Dinamakan Perang Dzatur Riqa’[3]  Karena pada waktu itu Para Tentara islam yang diutus dengan jumlah 400 orang ke dzatul Riqa telapak kakinya  sampai terkelupas / pecah – pecah lalu di balut dengan sobekan kain ( Riqa’ Artinya sobekan kain ) , karena 400 orang     hanya membawa satu ekor unta dengan berganti- gantian 6 orang menaiki unta.
Sedangkan Yang menjadi PLT atau Wali dimadinah adalah Abu Dzar Al – Ghifari.

Dalam Peperangan Ini Tidak terjadi Konfrontasi antara Kaum muslimin dengan  Gatafan / Badui karena dalam perjalanan tersebut rasulullah bertemu dengan sekolompok orang dari ghatafan mereka melakukan perdamaian namun rasulullah tetap melakukan shalat khauf_ Sholat Khauf dilakukan beliau 2 rakaat bersama sekelompok kaum muslimin lalu kemudian beliau Mundur dan shalat 2 rakaat bersama kelompok lainya, beliau sahalat 4 rakaat dan kaum muslimin shalat 2 rakaat.

dalam perjalanan pulang dari Ghatafan menuju Madinah, terjadi sebuah peristiwa garib (unik).
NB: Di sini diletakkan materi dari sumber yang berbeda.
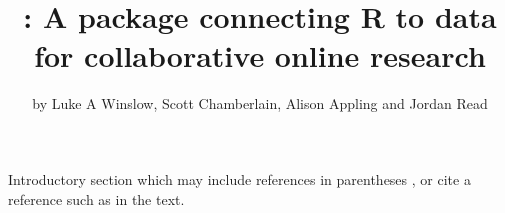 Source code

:\title{: A package connecting R to data for collaborative online research}
\author{by Luke A Winslow, Scott Chamberlain, Alison Appling and Jordan Read}

\maketitle


Introductory section which may include references in parentheses
\citep{R}, or cite a reference such as \citet{R} in the text.












\address{Luke A Winslow\\
  U.S. Geological Survey Center for Integrated Data Analytics\\
  Middleton, Wisconsin\\
  USA\\}

\address{Scott Chamberlain\\
  Affiliation\\
  Address\\
  Country\\}

\address{Alison Appling\\
  Affiliation\\
  Address\\
  Country\\}

\address{Jordan S Read\\
  U.S. Geological Survey Center for Integrated Data Analytics\\
  Middleton, Wisconsin\\
  USA\\}



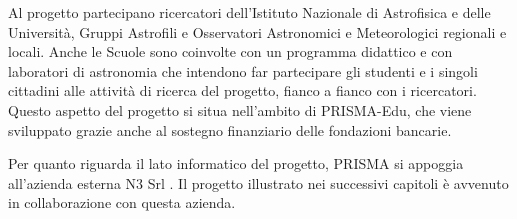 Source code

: Al progetto partecipano ricercatori dell'Istituto Nazionale di Astrofisica e delle Università, Gruppi Astrofili e Osservatori Astronomici e Meteorologici regionali e locali. Anche le Scuole sono coinvolte con un programma didattico e con laboratori di astronomia che intendono far partecipare gli studenti e i singoli cittadini alle attività di ricerca del progetto, fianco a fianco con i ricercatori. Questo aspetto del progetto si situa nell'ambito di PRISMA-Edu, che viene sviluppato grazie anche al sostegno finanziario delle fondazioni bancarie. \cite{progetto-PRISMA}

Per quanto riguarda il lato informatico del progetto, PRISMA si appoggia all'azienda esterna N3 Srl \cite{n3srl}. Il progetto illustrato nei successivi capitoli è avvenuto in collaborazione con questa azienda. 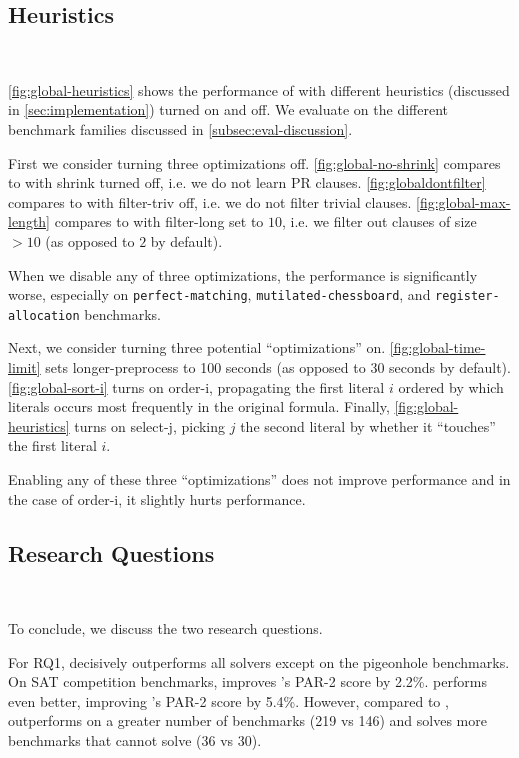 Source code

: \subsection{Heuristics}~\label{sec:heuristics}

\autoref{fig:global-heuristics} shows the performance of \tool with different
heuristics (discussed in \autoref{sec:implementation}) turned on and off. We
evaluate on the different benchmark families discussed in
\autoref{subsec:eval-discussion}.

First we consider turning three optimizations off.
\autoref{fig:global-no-shrink} compares \tool to \tool with
\textsf{shrink} turned off, i.e. we do not learn PR clauses.
\autoref{fig:globaldontfilter} compares \tool to \tool with
\textsf{filter-triv} off, i.e. we do not filter trivial clauses.
\autoref{fig:global-max-length} compares \tool to \tool with
\textsf{filter-long} set to $10$, i.e. we filter out clauses of size $> 10$ (as
opposed to $2$ by default).

When we disable any of three optimizations, the performance is significantly
worse, especially on \texttt{perfect-matching}, \texttt{mutilated-chessboard},
and \texttt{register-allocation} benchmarks.

Next, we consider turning three potential ``optimizations'' on.
\autoref{fig:global-time-limit} sets \textsf{longer-preprocess} to 100 seconds
(as opposed to 30 seconds by default). \autoref{fig:global-sort-i} turns on
\textsf{order-i}, propagating the first literal $i$ ordered by which literals
occurs most frequently in the original formula. Finally,
\autoref{fig:global-heuristics} turns on \textsf{select-j}, picking $j$ the
second literal by whether it ``touches'' the first literal $i$.

Enabling any of these three ``optimizations'' does not improve performance and
in the case of \textsf{order-i}, it slightly hurts performance.

\subsection{Research Questions}~\label{subsec:researchquestions}

To conclude, we discuss the two research questions. 

For RQ1, \tool decisively outperforms all solvers except \sadical on the
pigeonhole benchmarks. On SAT competition benchmarks, \tool improves \cadical's
PAR-2 score by 2.2\%. \prelearn performs even better, improving \cadical's PAR-2
score by 5.4\%. However, compared to \prelearn, \tool outperforms \cadical on a
greater number of benchmarks (219 vs 146) and solves more benchmarks that
\cadical cannot solve (36 vs 30).

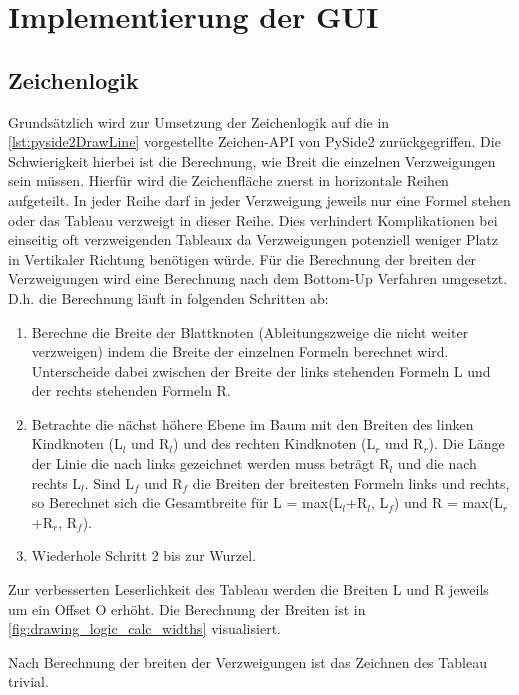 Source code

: \section{Implementierung der \ac{GUI}\label{sec:ui_impl}}
\subsection{Zeichenlogik}
Grundsätzlich wird zur Umsetzung der Zeichenlogik auf die in \autoref{lst:pyside2DrawLine} vorgestellte Zeichen-API von PySide2 zurückgegriffen. Die Schwierigkeit hierbei ist die Berechnung, wie Breit die einzelnen Verzweigungen sein müssen. Hierfür wird die Zeichenfläche zuerst in horizontale Reihen aufgeteilt. In jeder Reihe darf in jeder Verzweigung jeweils nur eine Formel stehen oder das Tableau verzweigt in dieser Reihe. Dies verhindert Komplikationen bei einseitig oft verzweigenden Tableaux da Verzweigungen potenziell weniger Platz in Vertikaler Richtung benötigen würde. Für die Berechnung der breiten der Verzweigungen wird eine Berechnung nach dem Bottom-Up Verfahren umgesetzt. D.h. die Berechnung läuft in folgenden Schritten ab:
\begin{enumerate}
\item Berechne die Breite der Blattknoten (Ableitungszweige die nicht weiter verzweigen) indem die Breite der einzelnen Formeln berechnet wird. Unterscheide dabei zwischen der Breite der links stehenden Formeln L und der rechts stehenden Formeln R.

\item Betrachte die nächst höhere Ebene im Baum mit den Breiten des linken Kindknoten (L$_{l}$ und R$_{l}$) und des rechten Kindknoten (L$_{r}$ und R$_{r}$). Die Länge der Linie die nach links gezeichnet werden muss beträgt R$_{l}$ und die nach rechts L$_{l}$. Sind L$_{f}$ und R$_{f}$ die Breiten der breitesten Formeln links und rechts, so Berechnet sich die Gesamtbreite für L = max(L$_{l}$+R$_{l}$, L$_{f}$) und R = max(L$_{r}$+R$_{r}$, R$_{f}$).

\item Wiederhole Schritt 2 bis zur Wurzel.
\end{enumerate}

Zur verbesserten Leserlichkeit des Tableau werden die Breiten L und R jeweils um ein Offset O erhöht. Die Berechnung der Breiten ist in \autoref{fig:drawing_logic_calc_widths} visualisiert.

Nach Berechnung der breiten der Verzweigungen ist das Zeichnen des Tableau trivial.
Cerita tentang hal ini diriwayatkan oleh al-Bukhari dari sahabat Jabir.

Dalam perjalanan pulang menuju Madinah, pasukan Islam istirahat terpisah. Mereka istirahat di teduhnya pepohonan yang ada di sana. Demikian pula Rasulullah, beliau pun ikut berteduh sambil menggantungkan pedangnya di pohon. Kemudian semuanya tidur. Tiba-tiba ada seseorang menghampiri Nabi dan mengambil pedang beliau. Ia todongkan pedang itu di leher beliau. Rasulullah terjaga.

Orang ini hendak membunuh nabi. Jika itu benar-benar terjadi, dijamin ia mendapat kemuliaan di tengah Ghatafan. Tapi Allah menjaga Rasul-Nya. Tak membiarkan hal itu terjadi. Sebagaimana firman-Nya:

وَاللهُ يَعْصِمُكَ مِنَ النَّاسِ إِنَّ اللهَ لاَ يَهْدِي الْقَوْمَ الْكَافِرِينَ
 
“Allah menjaga kamu dari (gangguan) manusia. Sesungguhnya Allah tidak memberi petunjuk kepada orang-orang yang kafir.” [Quran Al-Maidah: 67].

Si Badui musyrik ini berkata, “Kau takut denganku?” “Tidak,” jawab Nabi. Beliau tidak berkedip. Sama sekali tak tampak rasa takut sedikit pun. Laki-laki ini merasa takjub. Pedang di tangannya sementara Muhammad tak memiliki sesuatu pun untuk melindungi dirinya. Tapi ia tak tampak rasa takut padanya. “Siapa yang bakal menyelamatkanmu dariku?” gertak orang itu.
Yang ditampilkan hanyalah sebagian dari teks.